EXERCISE MATERIALS:
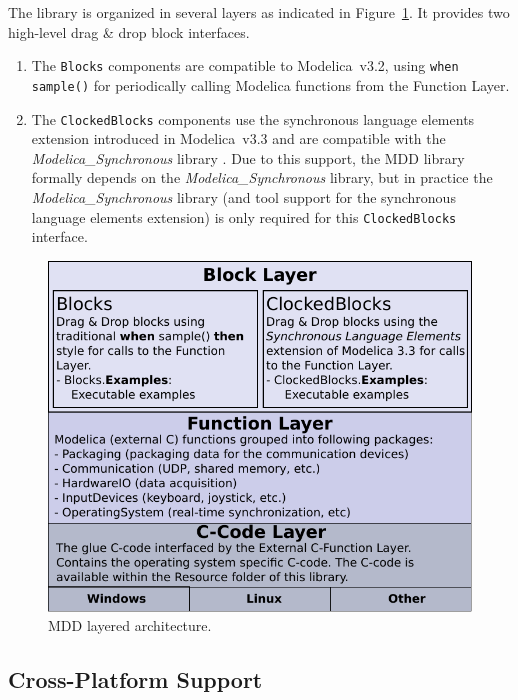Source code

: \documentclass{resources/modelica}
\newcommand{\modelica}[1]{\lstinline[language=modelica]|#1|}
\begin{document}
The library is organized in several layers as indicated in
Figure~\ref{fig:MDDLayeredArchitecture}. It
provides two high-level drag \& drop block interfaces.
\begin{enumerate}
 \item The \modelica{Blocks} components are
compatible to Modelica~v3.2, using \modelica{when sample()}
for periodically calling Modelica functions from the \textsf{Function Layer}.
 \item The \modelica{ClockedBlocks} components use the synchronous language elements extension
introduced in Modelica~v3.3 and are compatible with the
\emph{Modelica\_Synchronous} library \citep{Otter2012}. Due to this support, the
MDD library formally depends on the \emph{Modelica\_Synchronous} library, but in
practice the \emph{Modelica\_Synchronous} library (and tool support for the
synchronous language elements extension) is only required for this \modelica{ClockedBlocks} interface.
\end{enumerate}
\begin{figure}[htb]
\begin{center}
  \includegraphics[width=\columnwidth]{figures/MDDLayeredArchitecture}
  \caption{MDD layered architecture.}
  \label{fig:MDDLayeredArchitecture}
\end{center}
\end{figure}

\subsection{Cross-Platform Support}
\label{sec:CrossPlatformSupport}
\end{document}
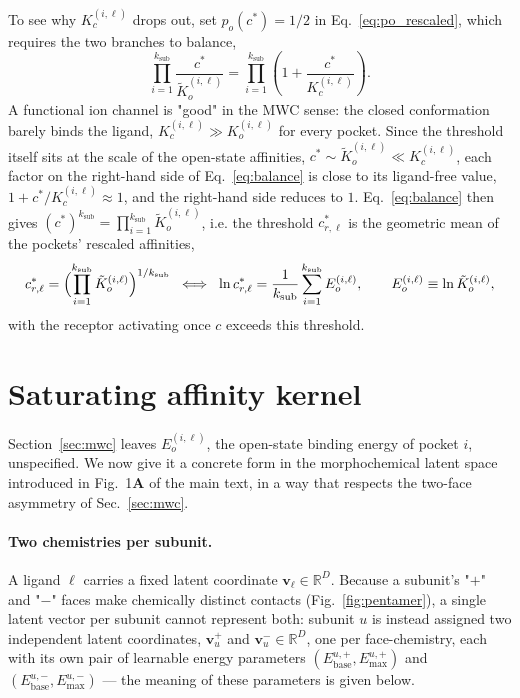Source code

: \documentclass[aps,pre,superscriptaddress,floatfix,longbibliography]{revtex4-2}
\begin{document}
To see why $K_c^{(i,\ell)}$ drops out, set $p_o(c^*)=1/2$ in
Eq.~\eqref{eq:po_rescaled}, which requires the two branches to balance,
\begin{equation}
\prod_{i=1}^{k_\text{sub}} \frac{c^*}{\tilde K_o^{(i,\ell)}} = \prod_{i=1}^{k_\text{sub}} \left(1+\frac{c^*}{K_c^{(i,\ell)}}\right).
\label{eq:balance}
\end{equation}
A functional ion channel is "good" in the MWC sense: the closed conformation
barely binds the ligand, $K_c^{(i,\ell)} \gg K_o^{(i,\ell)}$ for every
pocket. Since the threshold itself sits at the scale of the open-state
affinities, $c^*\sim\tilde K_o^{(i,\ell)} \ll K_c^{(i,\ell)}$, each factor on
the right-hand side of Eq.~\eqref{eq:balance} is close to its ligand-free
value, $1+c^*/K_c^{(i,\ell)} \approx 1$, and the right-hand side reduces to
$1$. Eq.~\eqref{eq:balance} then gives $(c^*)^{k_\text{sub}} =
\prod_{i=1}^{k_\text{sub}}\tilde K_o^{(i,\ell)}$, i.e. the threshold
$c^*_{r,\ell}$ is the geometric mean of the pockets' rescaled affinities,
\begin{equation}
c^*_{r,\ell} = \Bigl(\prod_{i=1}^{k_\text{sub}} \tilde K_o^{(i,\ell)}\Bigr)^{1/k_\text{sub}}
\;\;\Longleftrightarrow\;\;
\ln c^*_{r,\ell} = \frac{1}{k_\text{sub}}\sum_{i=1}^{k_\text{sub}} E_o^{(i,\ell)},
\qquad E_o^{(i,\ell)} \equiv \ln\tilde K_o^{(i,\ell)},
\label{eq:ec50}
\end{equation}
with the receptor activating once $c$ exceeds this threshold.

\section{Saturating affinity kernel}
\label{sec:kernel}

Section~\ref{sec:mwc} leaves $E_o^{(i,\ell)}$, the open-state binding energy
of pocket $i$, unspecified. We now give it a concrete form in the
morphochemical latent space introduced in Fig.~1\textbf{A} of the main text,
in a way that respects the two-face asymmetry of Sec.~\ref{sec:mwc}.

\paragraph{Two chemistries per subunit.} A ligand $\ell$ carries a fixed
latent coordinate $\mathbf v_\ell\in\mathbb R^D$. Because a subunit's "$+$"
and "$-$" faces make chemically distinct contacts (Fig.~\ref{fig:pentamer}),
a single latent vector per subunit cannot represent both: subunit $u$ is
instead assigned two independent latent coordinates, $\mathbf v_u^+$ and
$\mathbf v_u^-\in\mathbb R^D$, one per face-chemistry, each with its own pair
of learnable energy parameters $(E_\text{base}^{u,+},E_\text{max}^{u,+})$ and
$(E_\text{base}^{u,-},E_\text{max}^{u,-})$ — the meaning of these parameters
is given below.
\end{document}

TASK GOAL:
All the data above is to be transcribed exactly, with no pictures included.

RESULT OF THIS EXERCISE:
Source code

: \documentclass{resources/modelica}
\newcommand{\modelica}[1]{\lstinline[language=modelica]|#1|}
\begin{document}
The library is organized in several layers as indicated in
Figure~\ref{fig:MDDLayeredArchitecture}. It
provides two high-level drag \& drop block interfaces.
\begin{enumerate}
 \item The \modelica{Blocks} components are
compatible to Modelica~v3.2, using \modelica{when sample()}
for periodically calling Modelica functions from the \textsf{Function Layer}.
 \item The \modelica{ClockedBlocks} components use the synchronous language elements extension
introduced in Modelica~v3.3 and are compatible with the
\emph{Modelica\_Synchronous} library \citep{Otter2012}. Due to this support, the
MDD library formally depends on the \emph{Modelica\_Synchronous} library, but in
practice the \emph{Modelica\_Synchronous} library (and tool support for the
synchronous language elements extension) is only required for this \modelica{ClockedBlocks} interface.
\end{enumerate}
\begin{figure}[htb]
\begin{center}
  \includegraphics[width=\columnwidth]{figures/MDDLayeredArchitecture}
  \caption{MDD layered architecture.}
  \label{fig:MDDLayeredArchitecture}
\end{center}
\end{figure}

\subsection{Cross-Platform Support}
\label{sec:CrossPlatformSupport}
\end{document}
Source code

: \documentclass[aps,pre,superscriptaddress,floatfix,longbibliography]{revtex4-2}
\begin{document}
To see why $K_c^{(i,\ell)}$ drops out, set $p_o(c^*)=1/2$ in
Eq.~\eqref{eq:po_rescaled}, which requires the two branches to balance,
\begin{equation}
\prod_{i=1}^{k_\text{sub}} \frac{c^*}{\tilde K_o^{(i,\ell)}} = \prod_{i=1}^{k_\text{sub}} \left(1+\frac{c^*}{K_c^{(i,\ell)}}\right).
\label{eq:balance}
\end{equation}
A functional ion channel is "good" in the MWC sense: the closed conformation
barely binds the ligand, $K_c^{(i,\ell)} \gg K_o^{(i,\ell)}$ for every
pocket. Since the threshold itself sits at the scale of the open-state
affinities, $c^*\sim\tilde K_o^{(i,\ell)} \ll K_c^{(i,\ell)}$, each factor on
the right-hand side of Eq.~\eqref{eq:balance} is close to its ligand-free
value, $1+c^*/K_c^{(i,\ell)} \approx 1$, and the right-hand side reduces to
$1$. Eq.~\eqref{eq:balance} then gives $(c^*)^{k_\text{sub}} =
\prod_{i=1}^{k_\text{sub}}\tilde K_o^{(i,\ell)}$, i.e. the threshold
$c^*_{r,\ell}$ is the geometric mean of the pockets' rescaled affinities,
\begin{equation}
c^*_{r,\ell} = \Bigl(\prod_{i=1}^{k_\text{sub}} \tilde K_o^{(i,\ell)}\Bigr)^{1/k_\text{sub}}
\;\;\Longleftrightarrow\;\;
\ln c^*_{r,\ell} = \frac{1}{k_\text{sub}}\sum_{i=1}^{k_\text{sub}} E_o^{(i,\ell)},
\qquad E_o^{(i,\ell)} \equiv \ln\tilde K_o^{(i,\ell)},
\label{eq:ec50}
\end{equation}
with the receptor activating once $c$ exceeds this threshold.

\section{Saturating affinity kernel}
\label{sec:kernel}

Section~\ref{sec:mwc} leaves $E_o^{(i,\ell)}$, the open-state binding energy
of pocket $i$, unspecified. We now give it a concrete form in the
morphochemical latent space introduced in Fig.~1\textbf{A} of the main text,
in a way that respects the two-face asymmetry of Sec.~\ref{sec:mwc}.

\paragraph{Two chemistries per subunit.} A ligand $\ell$ carries a fixed
latent coordinate $\mathbf v_\ell\in\mathbb R^D$. Because a subunit's "$+$"
and "$-$" faces make chemically distinct contacts (Fig.~\ref{fig:pentamer}),
a single latent vector per subunit cannot represent both: subunit $u$ is
instead assigned two independent latent coordinates, $\mathbf v_u^+$ and
$\mathbf v_u^-\in\mathbb R^D$, one per face-chemistry, each with its own pair
of learnable energy parameters $(E_\text{base}^{u,+},E_\text{max}^{u,+})$ and
$(E_\text{base}^{u,-},E_\text{max}^{u,-})$ — the meaning of these parameters
is given below.
\end{document}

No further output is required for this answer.